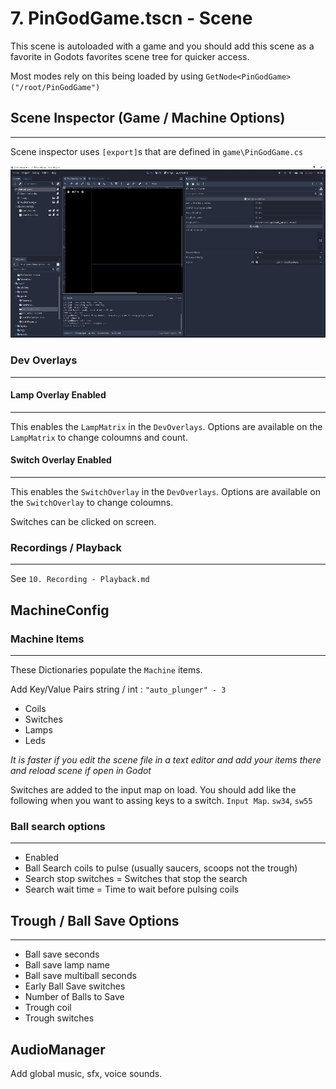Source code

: # 7. PinGodGame.tscn - Scene

This scene is autoloaded with a game and you should add this scene as a favorite in Godots favorites scene tree for quicker access.

Most modes rely on this being loaded by using `GetNode<PinGodGame>("/root/PinGodGame")`

## Scene Inspector (Game / Machine Options)
---

Scene inspector uses `[export]`s that are defined in `game\PinGodGame.cs`

![image](images/godot-pingodgame-tscn.jpg)

### Dev Overlays
---

#### Lamp Overlay Enabled

---

This enables the `LampMatrix` in the `DevOverlays`. Options are available on the `LampMatrix` to change coloumns and count.


#### Switch Overlay Enabled
---

This enables the `SwitchOverlay` in the `DevOverlays`. Options are available on the `SwitchOverlay` to change coloumns.

Switches can be clicked on screen.


### Recordings / Playback
---

See `10. Recording - Playback.md`

## MachineConfig

### Machine Items
---

These Dictionaries populate the `Machine` items. 

Add Key/Value Pairs string / int : `"auto_plunger" - 3`

- Coils
- Switches
- Lamps
- Leds

*It is faster if you edit the scene file in a text editor and add your items there and reload scene if open in Godot*

Switches are added to the input map on load. You should add like the following when you want to assing keys to a switch. `Input Map`. `sw34`, `sw55`


### Ball search options
---

- Enabled
- Ball Search coils to pulse (usually saucers, scoops not the trough)
- Search stop switches = Switches that stop the search
- Search wait time = Time to wait before pulsing coils


## Trough / Ball Save Options
---

- Ball save seconds
- Ball save lamp name
- Ball save multiball seconds
- Early Ball Save switches
- Number of Balls to Save
- Trough coil
- Trough switches

## AudioManager

Add global music, sfx, voice sounds.
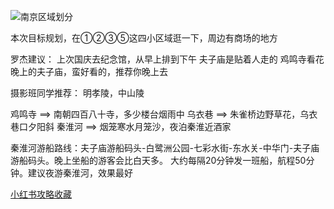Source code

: ![南京区域划分](https://cdn.jsdelivr.net/gh/Vixcity/FigureBed/img/202203051351601.png)

本次目标规划，在①②③⑤这四小区域逛一下，周边有商场的地方

罗杰建议：
上次国庆去纪念馆，从早上排到下午
夫子庙是贴着人走的
鸡鸣寺看花
晚上的夫子庙，蛮好看的，推荐你晚上去

摄影班同学推荐：
明孝陵，中山陵

鸡鸣寺 ==> 南朝四百八十寺，多少楼台烟雨中
乌衣巷 ==> 朱雀桥边野草花，乌衣巷口夕阳斜
秦淮河 ==> 烟笼寒水月笼沙，夜泊秦淮近酒家

秦淮河游船路线：夫子庙游船码头-白鹭洲公园-七彩水街-东水关-中华门-夫子庙游船码头。晚上坐船的游客会比白天多。 大约每隔20分钟发一班船，航程50分钟。建议夜游秦淮河，效果最好

[小红书攻略收藏](https://www.xiaohongshu.com/discovery/item/61a736a40000000001027a53?share_from_user_hidden=true&xhsshare=WeixinSession&appuid=6028c1ba00000000010056f4&apptime=1646461358)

------------------------------

Read the entries above and find each line holding the word "change". Copy it out.

This enables the `LampMatrix` in the `DevOverlays`. Options are available on the `LampMatrix` to change coloumns and count.
This enables the `SwitchOverlay` in the `DevOverlays`. Options are available on the `SwitchOverlay` to change coloumns.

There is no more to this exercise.